Monday, August 22, 2005

Vonage Claims Price 'Blocking' Of VoIP

Paul Kaputska writes in Advanced IP Pipeline:

Vonage Holdings, the poster child in the debate about how open Internet services need to be, claimed Monday that an unnamed service provider was forcing its broadband customers to pay a premium to use Vonage’s Voice over IP services.

While it wasn’t a case of outright “blocking” of VoIP like the company has previously experienced, Vonage CEO Jeffrey Citron used the example of the extra-fee-for-VoIP incident as part of his argument in favor of a “broadband bill of rights,” that would put into law the type of service a user of broadband services could expect.
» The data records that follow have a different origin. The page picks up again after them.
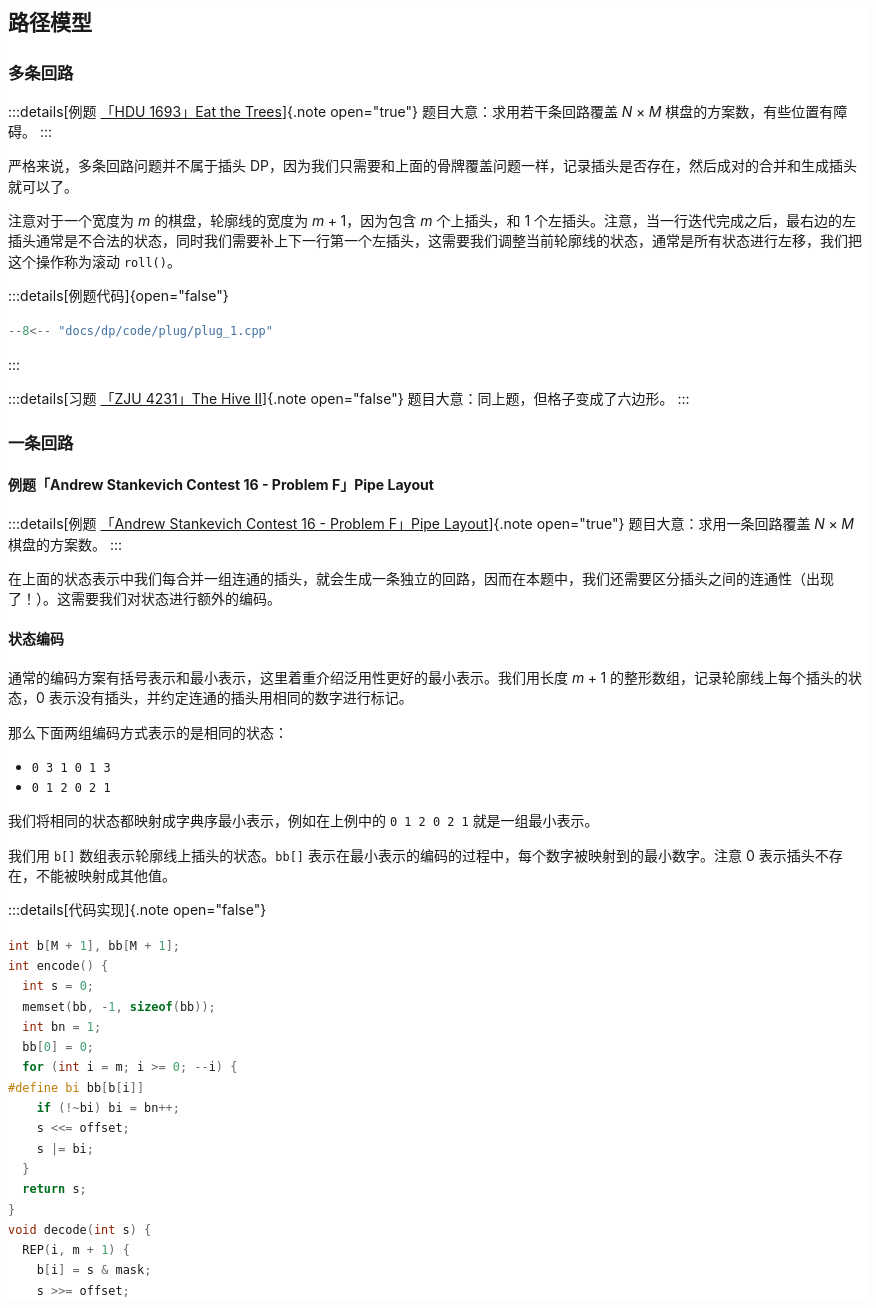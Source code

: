 ## 路径模型

### 多条回路

:::details[例题 [「HDU 1693」Eat the Trees](https://vjudge.net/problem/HDU-1693)]{.note open="true"}
题目大意：求用若干条回路覆盖 $N\times M$ 棋盘的方案数，有些位置有障碍。
:::

严格来说，多条回路问题并不属于插头 DP，因为我们只需要和上面的骨牌覆盖问题一样，记录插头是否存在，然后成对的合并和生成插头就可以了。

注意对于一个宽度为 $m$ 的棋盘，轮廓线的宽度为 $m+1$，因为包含 $m$ 个上插头，和 $1$ 个左插头。注意，当一行迭代完成之后，最右边的左插头通常是不合法的状态，同时我们需要补上下一行第一个左插头，这需要我们调整当前轮廓线的状态，通常是所有状态进行左移，我们把这个操作称为滚动 `roll()`。

:::details[例题代码]{open="false"}
```cpp
--8<-- "docs/dp/code/plug/plug_1.cpp"
```
:::

:::details[习题 [「ZJU 4231」The Hive II](https://vjudge.net/problem/ZOJ-3466)]{.note open="false"}
题目大意：同上题，但格子变成了六边形。
:::

### 一条回路

#### 例题「Andrew Stankevich Contest 16 - Problem F」Pipe Layout

:::details[例题 [「Andrew Stankevich Contest 16 - Problem F」Pipe Layout](https://codeforces.com/gym/100220)]{.note open="true"}
题目大意：求用一条回路覆盖 $N\times M$ 棋盘的方案数。
:::

在上面的状态表示中我们每合并一组连通的插头，就会生成一条独立的回路，因而在本题中，我们还需要区分插头之间的连通性（出现了！）。这需要我们对状态进行额外的编码。

#### 状态编码

通常的编码方案有括号表示和最小表示，这里着重介绍泛用性更好的最小表示。我们用长度 $m+1$ 的整形数组，记录轮廓线上每个插头的状态，$0$ 表示没有插头，并约定连通的插头用相同的数字进行标记。

那么下面两组编码方式表示的是相同的状态：

*   `0 3 1 0 1 3`
*   `0 1 2 0 2 1`

我们将相同的状态都映射成字典序最小表示，例如在上例中的 `0 1 2 0 2 1` 就是一组最小表示。

我们用 `b[]` 数组表示轮廓线上插头的状态。`bb[]` 表示在最小表示的编码的过程中，每个数字被映射到的最小数字。注意 $0$ 表示插头不存在，不能被映射成其他值。

:::details[代码实现]{.note open="false"}
```cpp
int b[M + 1], bb[M + 1];
int encode() {
  int s = 0;
  memset(bb, -1, sizeof(bb));
  int bn = 1;
  bb[0] = 0;
  for (int i = m; i >= 0; --i) {
#define bi bb[b[i]]
    if (!~bi) bi = bn++;
    s <<= offset;
    s |= bi;
  }
  return s;
}
void decode(int s) {
  REP(i, m + 1) {
    b[i] = s & mask;
    s >>= offset;
```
“Those who say there’s not a network neutrality problem need to take their head out of the sand,” said Citron, speaking on a panel at the Progress & Freedom Foundation’s Aspen Summit conference here. While the FCC was able to bring judgement against a firm that previously tried to block Vonage services, Citron said that right now “there is no law that prohibits [blocking], so you can’t adjucate against it.”

While Citron hedged on naming the offending service provider, Brooke Schulz, Vonage’s vice president of communications, said the incidents have been occuring with customers who get broadband from a cable TV company. The provider, Schulz said, detects that its customers are using Vonage, and then moves its customers to a higher-cost broadband service (one with a static IP address), claiming it needs to do so to be compliant with federal law-enforcement regulations. According to Schulz, Vonage’s services do not require such technical enhancements.